• [Prompt]:
Determine how many lines of the entries contain "script". Reply with that number alone.

• [Data supplied]:

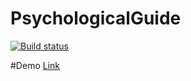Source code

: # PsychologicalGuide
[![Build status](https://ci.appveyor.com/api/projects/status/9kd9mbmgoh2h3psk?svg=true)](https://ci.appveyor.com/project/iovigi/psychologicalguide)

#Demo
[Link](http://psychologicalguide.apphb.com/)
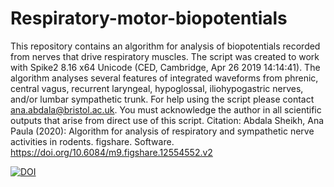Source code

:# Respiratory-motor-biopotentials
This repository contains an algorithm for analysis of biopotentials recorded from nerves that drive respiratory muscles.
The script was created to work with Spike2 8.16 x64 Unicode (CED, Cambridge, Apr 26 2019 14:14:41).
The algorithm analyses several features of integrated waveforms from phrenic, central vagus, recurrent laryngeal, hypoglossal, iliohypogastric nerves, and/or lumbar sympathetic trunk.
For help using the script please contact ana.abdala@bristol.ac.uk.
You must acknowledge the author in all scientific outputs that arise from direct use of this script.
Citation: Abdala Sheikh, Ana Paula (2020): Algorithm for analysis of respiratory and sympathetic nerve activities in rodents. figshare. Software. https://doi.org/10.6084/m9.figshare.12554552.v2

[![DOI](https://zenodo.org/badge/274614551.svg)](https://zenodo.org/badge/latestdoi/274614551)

• [Exercise result]:
3